* Your goal *
The records that follow are to be repeated exactly, with the pictures removed.

>>>>>

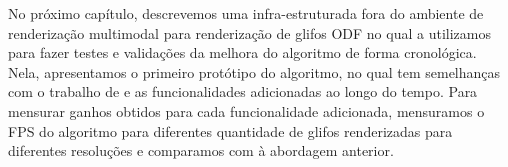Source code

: \documentclass[
    12pt,                %
    oneside,            %
    a4paper,            %
    english,            %
    french,                %
    spanish,            %
    brazil                %
    ]{abntex2}
\begin{document}



No próximo capítulo, descrevemos uma infra-estruturada fora do ambiente de renderização multimodal para renderização de glifos ODF no qual a utilizamos para fazer testes e validações da melhora do algoritmo de forma cronológica. Nela, apresentamos o primeiro protótipo do algoritmo, no qual tem semelhanças com o trabalho de  e as funcionalidades adicionadas ao longo do tempo. Para mensurar ganhos obtidos para cada funcionalidade adicionada, mensuramos o FPS do algoritmo para diferentes quantidade de glifos renderizadas para diferentes resoluções e comparamos com à abordagem anterior.

\end{document}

<<<<<

* Reply to the task *
Source code

: \documentclass[
    12pt,                %
    oneside,            %
    a4paper,            %
    english,            %
    french,                %
    spanish,            %
    brazil                %
    ]{abntex2}
\begin{document}



No próximo capítulo, descrevemos uma infra-estruturada fora do ambiente de renderização multimodal para renderização de glifos ODF no qual a utilizamos para fazer testes e validações da melhora do algoritmo de forma cronológica. Nela, apresentamos o primeiro protótipo do algoritmo, no qual tem semelhanças com o trabalho de  e as funcionalidades adicionadas ao longo do tempo. Para mensurar ganhos obtidos para cada funcionalidade adicionada, mensuramos o FPS do algoritmo para diferentes quantidade de glifos renderizadas para diferentes resoluções e comparamos com à abordagem anterior.

\end{document}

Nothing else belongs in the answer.